Markets were surprisingly calm on Monday and whilst the UK was closed for a domestic bank holiday, it was business as usual in most major markets. Given the political developments over the weekend, it was a surprisingly muted reaction by equity indices with the only significant sell off seen on the Greek market where stocks fell close to 7% yesterday. Given its 3.6% fall today (with banking stocks off 10%), the index is down around 90% since its pre-2007 peak.
Whilst Mr Hollande’s presidential victory in France was largely priced in, political gridlock in Greece was a major cause for concern, as the two major parties, the centre-right New Democracy and the centre-left Pasok, failed to win enough votes to form a governing coalition. A day of negotiations ended on Sunday with Antonis Samaras of New Democracy declaring it “impossible” to reach a consensus, although the task now falls to Alexis Tsipras of the Radical Left Syriza party, an anti-austerity suporter. If a coalition isn’t formed in the next few days, it is likely that a fresh round of elections will be called in June, threatening the next instalment of international bail-out funds which require as a prerequisite a series of austerity measures to be passed.
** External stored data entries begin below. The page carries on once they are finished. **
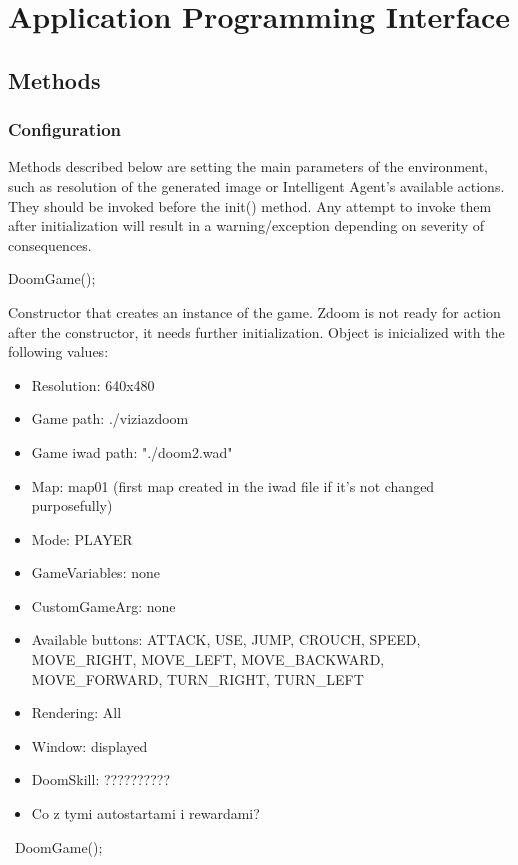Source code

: 
\chapter{Application Programming Interface}
\section{Methods}
	\subsection{Configuration}
	Methods described below are setting the main parameters of the environment, such as resolution of the generated image or Intelligent Agent's available actions. They should be invoked before the init() method. Any attempt to invoke them after initialization will result in a warning/exception depending on severity of consequences. 
	\vspace{20pt}

		\begin{clinee}
		DoomGame();
		\end{clinee}

Constructor that creates an instance of the game. Zdoom is not ready for action after the constructor, it needs further initialization. Object is inicialized with the following values:
	\begin{itemize}
\item Resolution: 640x480
\item Game path: ./viziazdoom
\item Game iwad path: "./doom2.wad"
\item Map: map01 (first map created in the iwad file if it's not changed purposefully)
\item Mode: PLAYER
\item GameVariables: none
\item CustomGameArg: none
\item Available buttons: ATTACK, USE, JUMP, CROUCH, SPEED, MOVE\_RIGHT, MOVE\_LEFT, MOVE\_BACKWARD, MOVE\_FORWARD, TURN\_RIGHT, TURN\_LEFT
\item Rendering: All
\item Window: displayed 
\item DoomSkill: ??????????
\item Co z tymi autostartami i rewardami?
	\end{itemize}


\vspace{20pt}
\begin{clinee}
~DoomGame();
\end{clinee}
This could threaten Greece’s position in the eurozone, and even within the EU, with the chance of the former put at three in four according to Citigroup yesterday. Later on in the day we witnessed news headlines form Tsipras who claimed the bailout deal was “null”, suggesting that banks should come under state control and the International Commission should investigate whether Greek’s debt deal is legal.
It appeared this concern filtered into today’s trade, with German and French markets lower by around 1% and 2% respectively. The FTSE 100 was however an outperformer with a 0.5% fall, largely as a result of a strong performance by index heavyweight HSBC, Europe’s largest bank. The group announced underlying profit for the first three months of the year of £4 billion, ahead of expectations and thanks to a strong performance in its investment banking unit and lower write-downs on bad loans, particularly in the US.
By the time US markets had opened around in the early afternoon, sentiment had turned firmly negative, with global markets all lower and the commodities of oil, gold and silver lower by around 2%. The FTSE 100 finished down 1.8% at 5555, weighted by miners and financials some of which lost around 7% of their value today, with HSBC losing its early gains. Money flowed from risk assets into safe haven sovereign debt and the dollar, with the Euro dropping below $1.30.